27ª edição da Mostra de Cinema de Tiradentes homenageia dois talentos mineiros, o cineasta André Novais Oliveira e a atriz Bárbara Colen

 

           A sétima arte produzida em Minas e a partir de Minas definiu o teor das homenagens da Mostra de Cinema de Tiradentes, realizada em janeiro. Em sua 27ª edição, o evento homenageou não apenas um, mas dois mineiros: André Novais Oliveira e Bárbara Colen. Ele, cineasta nascido em Contagem, cofundador da produtora Filmes de Plástico, assinou alguns dos filmes mais premiados dos últimos anos, como “Temporada” (2018), que conquistou o troféu de Melhor Filme do Festival de Brasília daquele ano; e “O Dia que te Conheci” (2023), vencedor do Grande Prêmio do Festival de Belfort, na França. Ela, atriz nascida em Belo Horizonte, integrou o elenco de “Aquarius” (2016) e “Bacurau” (2019), ambos do recifense Kleber Mendonça Filho, que estrearam mundialmente no Festival de Cannes, e protagonizou “Breve miragem de sol” (2019), “Fogaréu” (2023) e o ainda não lançado “O Silêncio das Ostras”.

          Para além da geografia, os caminhos do cineasta e da atriz se cruzam na essência, no ato político de dar voz a personagens e cenários periféricos. Bárbara estreou no curta “Contagem” (2010), assinado por Gabriel Martins e Maurílio Martins, sócios da Filmes de Plástico, sediada, justamente, em Contagem. Atuou ainda em “Baixo Centro” (2018), de Ewerton Belico e Samuel Marotta, que se passa em ruas “esquecidas” do centro da capital mineira; e “Dia de Reis” (2018), de Marcos Pimentel, ambientado no sertão do Norte de Minas.
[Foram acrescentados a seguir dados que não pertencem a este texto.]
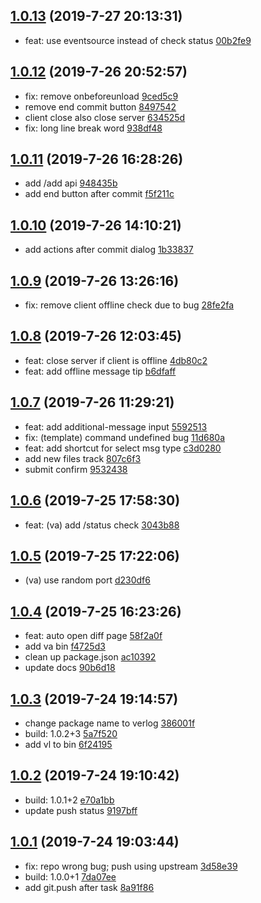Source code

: <a name="1.0.13"></a>
## [1.0.13](https://gitlab.alibaba-inc.com/bigdata-node/verlog/compare/1.0.12...1.0.13) (2019-7-27 20:13:31)

- feat: use eventsource instead of check status  [00b2fe9](https://gitlab.alibaba-inc.com/bigdata-node/verlog/commit/00b2fe9)


<a name="1.0.12"></a>
## [1.0.12](https://gitlab.alibaba-inc.com/bigdata-node/verlog/compare/1.0.11...1.0.12) (2019-7-26 20:52:57)

- fix: remove onbeforeunload  [9ced5c9](https://gitlab.alibaba-inc.com/bigdata-node/verlog/commit/9ced5c9)
- remove end commit button  [8497542](https://gitlab.alibaba-inc.com/bigdata-node/verlog/commit/8497542)
- client close also close server  [634525d](https://gitlab.alibaba-inc.com/bigdata-node/verlog/commit/634525d)
- fix: long line break word  [938df48](https://gitlab.alibaba-inc.com/bigdata-node/verlog/commit/938df48)


<a name="1.0.11"></a>
## [1.0.11](https://gitlab.alibaba-inc.com/bigdata-node/verlog/compare/1.0.10...1.0.11) (2019-7-26 16:28:26)

- add /add api  [948435b](https://gitlab.alibaba-inc.com/bigdata-node/verlog/commit/948435b)
- add end button after commit  [f5f211c](https://gitlab.alibaba-inc.com/bigdata-node/verlog/commit/f5f211c)


<a name="1.0.10"></a>
## [1.0.10](https://gitlab.alibaba-inc.com/bigdata-node/verlog/compare/1.0.9...1.0.10) (2019-7-26 14:10:21)

- add actions after commit dialog  [1b33837](https://gitlab.alibaba-inc.com/bigdata-node/verlog/commit/1b33837)


<a name="1.0.9"></a>
## [1.0.9](https://gitlab.alibaba-inc.com/bigdata-node/verlog/compare/1.0.8...1.0.9) (2019-7-26 13:26:16)

- fix: remove client offline check due to bug  [28fe2fa](https://gitlab.alibaba-inc.com/bigdata-node/verlog/commit/28fe2fa)


<a name="1.0.8"></a>
## [1.0.8](https://gitlab.alibaba-inc.com/bigdata-node/verlog/compare/1.0.7...1.0.8) (2019-7-26 12:03:45)

- feat: close server if client is offline  [4db80c2](https://gitlab.alibaba-inc.com/bigdata-node/verlog/commit/4db80c2)
- feat: add offline message tip  [b6dfaff](https://gitlab.alibaba-inc.com/bigdata-node/verlog/commit/b6dfaff)


<a name="1.0.7"></a>
## [1.0.7](https://gitlab.alibaba-inc.com/bigdata-node/verlog/compare/1.0.6...1.0.7) (2019-7-26 11:29:21)

- feat: add additional-message input  [5592513](https://gitlab.alibaba-inc.com/bigdata-node/verlog/commit/5592513)
- fix: (template) command undefined bug  [11d680a](https://gitlab.alibaba-inc.com/bigdata-node/verlog/commit/11d680a)
- feat: add shortcut for select msg type  [c3d0280](https://gitlab.alibaba-inc.com/bigdata-node/verlog/commit/c3d0280)
- add new files track  [807c6f3](https://gitlab.alibaba-inc.com/bigdata-node/verlog/commit/807c6f3)
- submit confirm  [9532438](https://gitlab.alibaba-inc.com/bigdata-node/verlog/commit/9532438)


<a name="1.0.6"></a>
## [1.0.6](https://gitlab.alibaba-inc.com/bigdata-node/verlog/compare/1.0.5...1.0.6) (2019-7-25 17:58:30)

- feat: (va) add /status check  [3043b88](https://gitlab.alibaba-inc.com/bigdata-node/verlog/commit/3043b88)


<a name="1.0.5"></a>
## [1.0.5](https://gitlab.alibaba-inc.com/bigdata-node/verlog/compare/1.0.4...1.0.5) (2019-7-25 17:22:06)

- (va) use random port  [d230df6](https://gitlab.alibaba-inc.com/bigdata-node/verlog/commit/d230df6)


<a name="1.0.4"></a>
## [1.0.4](https://gitlab.alibaba-inc.com/bigdata-node/verlog/compare/1.0.3...1.0.4) (2019-7-25 16:23:26)

- feat: auto open diff page  [58f2a0f](https://gitlab.alibaba-inc.com/bigdata-node/verlog/commit/58f2a0f)
- add va bin  [f4725d3](https://gitlab.alibaba-inc.com/bigdata-node/verlog/commit/f4725d3)
- clean up package.json  [ac10392](https://gitlab.alibaba-inc.com/bigdata-node/verlog/commit/ac10392)
- update docs  [90b6d18](https://gitlab.alibaba-inc.com/bigdata-node/verlog/commit/90b6d18)


<a name="1.0.3"></a>
## [1.0.3](https://gitlab.alibaba-inc.com/bigdata-node/verlog/compare/1.0.2...1.0.3) (2019-7-24 19:14:57)

- change package name to verlog  [386001f](https://gitlab.alibaba-inc.com/bigdata-node/verlog/commit/386001f)
- build: 1.0.2+3  [5a7f520](https://gitlab.alibaba-inc.com/bigdata-node/verlog/commit/5a7f520)
- add vl to bin  [6f24195](https://gitlab.alibaba-inc.com/bigdata-node/verlog/commit/6f24195)


<a name="1.0.2"></a>
## [1.0.2](https://gitlab.alibaba-inc.com/bigdata-node/verlog/compare/1.0.1...1.0.2) (2019-7-24 19:10:42)

- build: 1.0.1+2  [e70a1bb](https://gitlab.alibaba-inc.com/bigdata-node/verlog/commit/e70a1bb)
- update push status  [9197bff](https://gitlab.alibaba-inc.com/bigdata-node/verlog/commit/9197bff)


<a name="1.0.1"></a>
## [1.0.1](https://gitlab.alibaba-inc.com/bigdata-node/verlog/compare/c32019904faf3172e63d329126e4685ad64ff43b...1.0.1) (2019-7-24 19:03:44)

- fix: repo wrong bug; push using upstream  [3d58e39](https://gitlab.alibaba-inc.com/bigdata-node/verlog/commit/3d58e39)
- build: 1.0.0+1  [7da07ee](https://gitlab.alibaba-inc.com/bigdata-node/verlog/commit/7da07ee)
- add git.push after task  [8a91f86](https://gitlab.alibaba-inc.com/bigdata-node/verlog/commit/8a91f86)


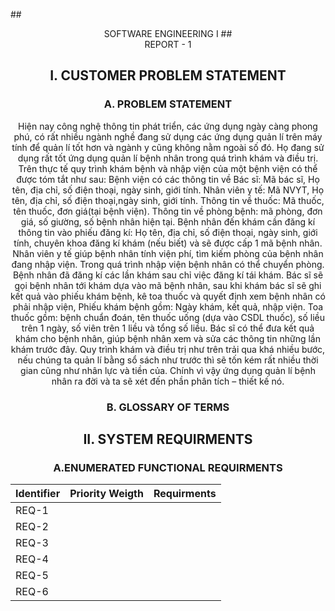 ##<div align="center">SOFTWARE ENGINEERING I
##<div align="center">REPORT - 1

## I. CUSTOMER PROBLEM STATEMENT
### A. PROBLEM STATEMENT
Hiện nay công nghệ thông tin phát triển, các ứng dụng ngày càng phong phú, có rất nhiều ngành nghề đang sử dụng các ứng dụng quản lí trên máy tính để quản lí tốt hơn và ngành y cũng không nằm ngoài số đó. Họ đang sử dụng rất tốt ứng dụng quản lí bệnh nhân trong quá trình khám và điều trị.
Trên thực tế quy trình khám bệnh và nhập viện của một bệnh viện có thể được tóm tắt như sau:
Bệnh viện có các thông tin về Bác sĩ: Mã bác sĩ, Họ tên, địa chỉ, số điện thoại, ngày sinh, giới tính. Nhân viên y tế: Mã NVYT, Họ tên, địa chỉ, số điện thoại,ngày sinh, giới tính. Thông tin về thuốc: Mã thuốc, tên thuốc, đơn giá(tại bệnh viện). Thông tin về phòng bệnh: mã phòng, đơn giá, số giường, số bệnh nhân hiện tại.
Bệnh nhân đến khám cần đăng kí thông tin vào phiếu đăng kí: Họ tên, địa chỉ, số điện thoại, ngày sinh, giới tính, chuyên khoa đăng kí khám (nếu biết) và sẽ được cấp 1 mã bệnh nhân.
Nhân viên y tế giúp bệnh nhân tính viện phí, tìm kiếm phòng của bệnh nhân đang nhập viện.
Trong quá trình nhập viện bệnh nhân có thể chuyển phòng. Bệnh nhân đã đăng kí các lần khám sau chỉ việc đăng kí tái khám.
Bác sĩ sẽ gọi bệnh nhân tới khám dựa vào mã bệnh nhân, sau khi khám bác sĩ sẽ ghi kết quả vào phiếu khám bệnh, kê toa thuốc và quyết định xem bệnh nhân có phải nhập viện, Phiếu khám bệnh gồm: Ngày khám, kết quả, nhập viện. Toa thuốc gồm: bệnh chuẩn đoán, tên thuốc uống (dựa vào CSDL thuốc), số liều trên 1 ngày, số viên trên 1 liều và tổng số liều.
Bác sĩ có thể đưa kết quả khám cho bệnh nhân, giúp bệnh nhân xem và sửa các thông tin những lần khám trước đây.
Quy trình khám và điều trị như trên trải qua khá nhiều bước, nếu chúng ta quản lí bằng sổ sách như trước thì sẽ tốn kém rất nhiều thời gian cũng như nhân lực và tiền của. Chính vì vậy ứng dụng quản lí bệnh nhân ra đời và ta sẽ xét đến phần phân tích – thiết kế nó.
### B. GLOSSARY OF TERMS

## II. SYSTEM REQUIRMENTS
### A.ENUMERATED FUNCTIONAL REQUIRMENTS
|Identifier   |  Priority Weigth | Requirments |
| -------|-------|------|
|REQ-1|||
|REQ-2|||
|REQ-3|||
|REQ-4|||
|REQ-5|||
|REQ-6|||
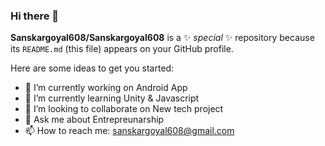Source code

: ### Hi there 👋

**Sanskargoyal608/Sanskargoyal608** is a ✨ _special_ ✨ repository because its `README.md` (this file) appears on your GitHub profile.

Here are some ideas to get you started:

- 🔭 I’m currently working on Android App
- 🌱 I’m currently learning Unity & Javascript
- 👯 I’m looking to collaborate on New tech project
- 💬 Ask me about Entrepreunarship
- 📫 How to reach me: sanskargoyal608@gmail.com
André, por sua vez, reverencia a região metropolitana de Belo Horizonte como protagonista, a exemplo de “Temporada”, estrelado pela também mineira Grace Passô, sobre a vida de agentes comunitários de combate à dengue em Contagem; e “O Dia que te Conheci”, em que boa parte da ação se passa em Betim.

          Formado em História, pela PUC Minas, André Novais despontou em edições passadas da própria Mostra de Tiradentes, com o inovador “Fantasmas” (2010), curta de 11 minutos filmados em um único take. Pouco mais de uma década depois, é significativo que a mais recente edição do evento tenha inaugurado sua programação de 145 filmes de 20 estados com duas de suas obras inéditas: o curta “Roubar um Plano”, codirigido com Lincoln Péricles; e o média “Quando Aqui”. Finalizadas em janeiro, os filmes fazem a crônica da vida cotidiana das periferias, sem grandes sobressaltos, e têm a participação dos familiares, dentre eles, o pai, Norberto Novais Oliveira, e o irmão, Renato Novaes – o único membro do clã a assinar a grafia do sobrenome com E. “Meu primeiro longa, ‘Ela Volta na Quinta’ (2014) também foi o primeiro a ter meus pais e meu irmão como atores – não é nada novo, o realismo italiano já fazia isso.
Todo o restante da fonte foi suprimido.